# ASSIGNED TASK
Pictures do not belong in the copy; quote every entry below exactly.

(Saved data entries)
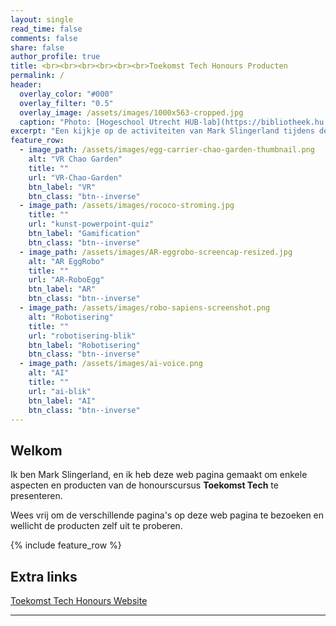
 ```yaml
---
layout: single
read_time: false
comments: false
share: false
author_profile: true
title: <br><br><br><br><br><br>Toekomst Tech Honours Producten
permalink: /
header:
  overlay_color: "#000"
  overlay_filter: "0.5"
  overlay_image: /assets/images/1000x563-cropped.jpg
  caption: "Photo: [Hogeschool Utrecht HUB-lab](https://bibliotheek.hu.nl/HUB-Lab/)"
excerpt: "Een kijkje op de activiteiten van Mark Slingerland tijdens de honours cursus.<br><br>"
feature_row:
  - image_path: /assets/images/egg-carrier-chao-garden-thumbnail.png
    alt: "VR Chao Garden"
    title: ""
    url: "VR-Chao-Garden"
    btn_label: "VR"
    btn_class: "btn--inverse"
  - image_path: /assets/images/rococo-stroming.jpg
    title: ""
    url: "kunst-powerpoint-quiz"
    btn_label: "Gamification"
    btn_class: "btn--inverse"
  - image_path: /assets/images/AR-eggrobo-screencap-resized.jpg
    alt: "AR EggRobo"
    title: ""
    url: "AR-RoboEgg"
    btn_label: "AR"
    btn_class: "btn--inverse"
  - image_path: /assets/images/robo-sapiens-screenshot.png
    alt: "Robotisering"
    title: ""
    url: "robotisering-blik"
    btn_label: "Robotisering"
    btn_class: "btn--inverse"
  - image_path: /assets/images/ai-voice.png
    alt: "AI"
    title: ""
    url: "ai-blik"
    btn_label: "AI"
    btn_class: "btn--inverse"
---
```


## Welkom
Ik ben Mark Slingerland, en ik heb deze web pagina gemaakt om enkele aspecten en producten van de honourscursus __Toekomst Tech__ te presenteren. 

Wees vrij om de verschillende pagina's op deze web pagina te bezoeken en wellicht de producten zelf uit te proberen.

<div id='featured'></div>

{% include feature_row %}

## Extra links
[Toekomst Tech Honours Website](https://husite.nl/huhonours/toekomst-tech/)

---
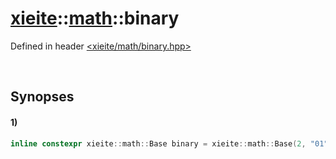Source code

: # [xieite](../xieite.md)\:\:[math](../math.md)\:\:binary
Defined in header [<xieite/math/binary.hpp>](../../include/xieite/math/binary.hpp)

&nbsp;

## Synopses
#### 1)
```cpp
inline constexpr xieite::math::Base binary = xieite::math::Base(2, "01", '-');
```
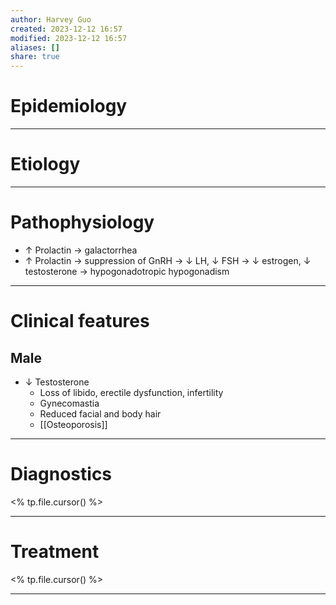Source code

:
 ```yaml
---
author: Harvey Guo
created: 2023-12-12 16:57
modified: 2023-12-12 16:57
aliases: []
share: true
---
```

# Epidemiology


---
# Etiology


---
# Pathophysiology
- ↑ Prolactin → galactorrhea
- ↑ Prolactin → suppression of GnRH → ↓ LH, ↓ FSH → ↓ estrogen, ↓ testosterone → hypogonadotropic hypogonadism

---
# Clinical features
## Male
- ↓ Testosterone
	- Loss of libido, erectile dysfunction, infertility
	- Gynecomastia 
	- Reduced facial and body hair
	- [[Osteoporosis]]

---
# Diagnostics
<% tp.file.cursor() %>

---
# Treatment
<% tp.file.cursor() %>

---
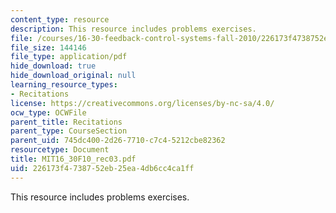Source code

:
 ```yaml
---
content_type: resource
description: This resource includes problems exercises.
file: /courses/16-30-feedback-control-systems-fall-2010/226173f4738752eb25ea4db6cc4ca1ff_MIT16_30F10_rec03.pdf
file_size: 144146
file_type: application/pdf
hide_download: true
hide_download_original: null
learning_resource_types:
- Recitations
license: https://creativecommons.org/licenses/by-nc-sa/4.0/
ocw_type: OCWFile
parent_title: Recitations
parent_type: CourseSection
parent_uid: 745dc400-2d26-7710-c7c4-5212cbe82362
resourcetype: Document
title: MIT16_30F10_rec03.pdf
uid: 226173f4-7387-52eb-25ea-4db6cc4ca1ff
---
```

This resource includes problems exercises.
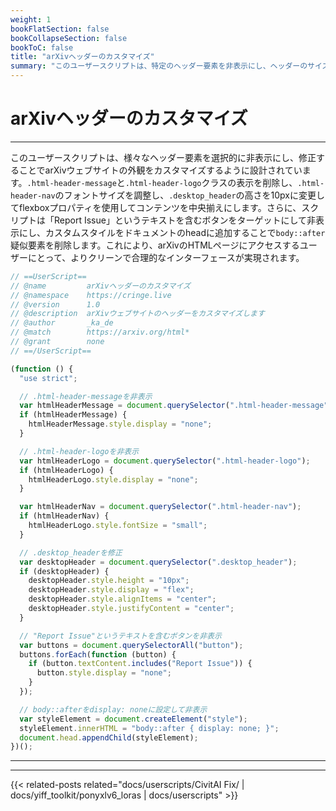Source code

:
 ```yaml
---
weight: 1
bookFlatSection: false
bookCollapseSection: false
bookToC: false
title: "arXivヘッダーのカスタマイズ"
summary: "このユーザースクリプトは、特定のヘッダー要素を非表示にし、ヘッダーのサイズを変更し、「問題を報告」ボタンを削除することでarXivウェブサイトをカスタマイズします。"
---
```


<!--markdownlint-disable MD025 MD033 -->

# arXivヘッダーのカスタマイズ

---

このユーザースクリプトは、様々なヘッダー要素を選択的に非表示にし、修正することでarXivウェブサイトの外観をカスタマイズするように設計されています。`.html-header-message`と`.html-header-logo`クラスの表示を削除し、`.html-header-nav`のフォントサイズを調整し、`.desktop_header`の高さを10pxに変更してflexboxプロパティを使用してコンテンツを中央揃えにします。さらに、スクリプトは「Report Issue」というテキストを含むボタンをターゲットにして非表示にし、カスタムスタイルをドキュメントのheadに追加することで`body::after`疑似要素を削除します。これにより、arXivのHTMLページにアクセスするユーザーにとって、よりクリーンで合理的なインターフェースが実現されます。

```js
// ==UserScript==
// @name         arXivヘッダーのカスタマイズ
// @namespace    https://cringe.live
// @version      1.0
// @description  arXivウェブサイトのヘッダーをカスタマイズします
// @author       _ka_de
// @match        https://arxiv.org/html*
// @grant        none
// ==/UserScript==

(function () {
  "use strict";

  // .html-header-messageを非表示
  var htmlHeaderMessage = document.querySelector(".html-header-message");
  if (htmlHeaderMessage) {
    htmlHeaderMessage.style.display = "none";
  }

  // .html-header-logoを非表示
  var htmlHeaderLogo = document.querySelector(".html-header-logo");
  if (htmlHeaderLogo) {
    htmlHeaderLogo.style.display = "none";
  }

  var htmlHeaderNav = document.querySelector(".html-header-nav");
  if (htmlHeaderNav) {
    htmlHeaderLogo.style.fontSize = "small";
  }

  // .desktop_headerを修正
  var desktopHeader = document.querySelector(".desktop_header");
  if (desktopHeader) {
    desktopHeader.style.height = "10px";
    desktopHeader.style.display = "flex";
    desktopHeader.style.alignItems = "center";
    desktopHeader.style.justifyContent = "center";
  }

  // "Report Issue"というテキストを含むボタンを非表示
  var buttons = document.querySelectorAll("button");
  buttons.forEach(function (button) {
    if (button.textContent.includes("Report Issue")) {
      button.style.display = "none";
    }
  });

  // body::afterをdisplay: noneに設定して非表示
  var styleElement = document.createElement("style");
  styleElement.innerHTML = "body::after { display: none; }";
  document.head.appendChild(styleElement);
})();
```

---

---

{{< related-posts related="docs/userscripts/CivitAI Fix/ | docs/yiff_toolkit/ponyxlv6_loras | docs/userscripts" >}}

# WRITTEN RESPONSE
 ```yaml
---
layout: single
read_time: false
comments: false
share: false
author_profile: true
title: <br><br><br><br><br><br>Toekomst Tech Honours Producten
permalink: /
header:
  overlay_color: "#000"
  overlay_filter: "0.5"
  overlay_image: /assets/images/1000x563-cropped.jpg
  caption: "Photo: [Hogeschool Utrecht HUB-lab](https://bibliotheek.hu.nl/HUB-Lab/)"
excerpt: "Een kijkje op de activiteiten van Mark Slingerland tijdens de honours cursus.<br><br>"
feature_row:
  - image_path: /assets/images/egg-carrier-chao-garden-thumbnail.png
    alt: "VR Chao Garden"
    title: ""
    url: "VR-Chao-Garden"
    btn_label: "VR"
    btn_class: "btn--inverse"
  - image_path: /assets/images/rococo-stroming.jpg
    title: ""
    url: "kunst-powerpoint-quiz"
    btn_label: "Gamification"
    btn_class: "btn--inverse"
  - image_path: /assets/images/AR-eggrobo-screencap-resized.jpg
    alt: "AR EggRobo"
    title: ""
    url: "AR-RoboEgg"
    btn_label: "AR"
    btn_class: "btn--inverse"
  - image_path: /assets/images/robo-sapiens-screenshot.png
    alt: "Robotisering"
    title: ""
    url: "robotisering-blik"
    btn_label: "Robotisering"
    btn_class: "btn--inverse"
  - image_path: /assets/images/ai-voice.png
    alt: "AI"
    title: ""
    url: "ai-blik"
    btn_label: "AI"
    btn_class: "btn--inverse"
---
```


## Welkom
Ik ben Mark Slingerland, en ik heb deze web pagina gemaakt om enkele aspecten en producten van de honourscursus __Toekomst Tech__ te presenteren. 

Wees vrij om de verschillende pagina's op deze web pagina te bezoeken en wellicht de producten zelf uit te proberen.

<div id='featured'></div>

{% include feature_row %}

## Extra links
[Toekomst Tech Honours Website](https://husite.nl/huhonours/toekomst-tech/)

---
Source code

: # [xieite](../xieite.md)\:\:[math](../math.md)\:\:binary
Defined in header [<xieite/math/binary.hpp>](../../include/xieite/math/binary.hpp)

&nbsp;

## Synopses
#### 1)
```cpp
inline constexpr xieite::math::Base binary = xieite::math::Base(2, "01", '-');
```
Source code

:
 ```yaml
---
author: Harvey Guo
created: 2023-12-12 16:57
modified: 2023-12-12 16:57
aliases: []
share: true
---
```

# Epidemiology


---
# Etiology


---
# Pathophysiology
- ↑ Prolactin → galactorrhea
- ↑ Prolactin → suppression of GnRH → ↓ LH, ↓ FSH → ↓ estrogen, ↓ testosterone → hypogonadotropic hypogonadism

---
# Clinical features
## Male
- ↓ Testosterone
	- Loss of libido, erectile dysfunction, infertility
	- Gynecomastia 
	- Reduced facial and body hair
	- [[Osteoporosis]]

---
# Diagnostics
<% tp.file.cursor() %>

---
# Treatment
<% tp.file.cursor() %>

---
Source code

:
 ```yaml
---
content_type: resource
description: This resource includes problems exercises.
file: /courses/16-30-feedback-control-systems-fall-2010/226173f4738752eb25ea4db6cc4ca1ff_MIT16_30F10_rec03.pdf
file_size: 144146
file_type: application/pdf
hide_download: true
hide_download_original: null
learning_resource_types:
- Recitations
license: https://creativecommons.org/licenses/by-nc-sa/4.0/
ocw_type: OCWFile
parent_title: Recitations
parent_type: CourseSection
parent_uid: 745dc400-2d26-7710-c7c4-5212cbe82362
resourcetype: Document
title: MIT16_30F10_rec03.pdf
uid: 226173f4-7387-52eb-25ea-4db6cc4ca1ff
---
```

This resource includes problems exercises.
Source code

:
 ```yaml
---
weight: 1
bookFlatSection: false
bookCollapseSection: false
bookToC: false
title: "arXivヘッダーのカスタマイズ"
summary: "このユーザースクリプトは、特定のヘッダー要素を非表示にし、ヘッダーのサイズを変更し、「問題を報告」ボタンを削除することでarXivウェブサイトをカスタマイズします。"
---
```


<!--markdownlint-disable MD025 MD033 -->

# arXivヘッダーのカスタマイズ

---

このユーザースクリプトは、様々なヘッダー要素を選択的に非表示にし、修正することでarXivウェブサイトの外観をカスタマイズするように設計されています。`.html-header-message`と`.html-header-logo`クラスの表示を削除し、`.html-header-nav`のフォントサイズを調整し、`.desktop_header`の高さを10pxに変更してflexboxプロパティを使用してコンテンツを中央揃えにします。さらに、スクリプトは「Report Issue」というテキストを含むボタンをターゲットにして非表示にし、カスタムスタイルをドキュメントのheadに追加することで`body::after`疑似要素を削除します。これにより、arXivのHTMLページにアクセスするユーザーにとって、よりクリーンで合理的なインターフェースが実現されます。

```js
// ==UserScript==
// @name         arXivヘッダーのカスタマイズ
// @namespace    https://cringe.live
// @version      1.0
// @description  arXivウェブサイトのヘッダーをカスタマイズします
// @author       _ka_de
// @match        https://arxiv.org/html*
// @grant        none
// ==/UserScript==

(function () {
  "use strict";

  // .html-header-messageを非表示
  var htmlHeaderMessage = document.querySelector(".html-header-message");
  if (htmlHeaderMessage) {
    htmlHeaderMessage.style.display = "none";
  }

  // .html-header-logoを非表示
  var htmlHeaderLogo = document.querySelector(".html-header-logo");
  if (htmlHeaderLogo) {
    htmlHeaderLogo.style.display = "none";
  }

  var htmlHeaderNav = document.querySelector(".html-header-nav");
  if (htmlHeaderNav) {
    htmlHeaderLogo.style.fontSize = "small";
  }

  // .desktop_headerを修正
  var desktopHeader = document.querySelector(".desktop_header");
  if (desktopHeader) {
    desktopHeader.style.height = "10px";
    desktopHeader.style.display = "flex";
    desktopHeader.style.alignItems = "center";
    desktopHeader.style.justifyContent = "center";
  }

  // "Report Issue"というテキストを含むボタンを非表示
  var buttons = document.querySelectorAll("button");
  buttons.forEach(function (button) {
    if (button.textContent.includes("Report Issue")) {
      button.style.display = "none";
    }
  });

  // body::afterをdisplay: noneに設定して非表示
  var styleElement = document.createElement("style");
  styleElement.innerHTML = "body::after { display: none; }";
  document.head.appendChild(styleElement);
})();
```

---

---

{{< related-posts related="docs/userscripts/CivitAI Fix/ | docs/yiff_toolkit/ponyxlv6_loras | docs/userscripts" >}}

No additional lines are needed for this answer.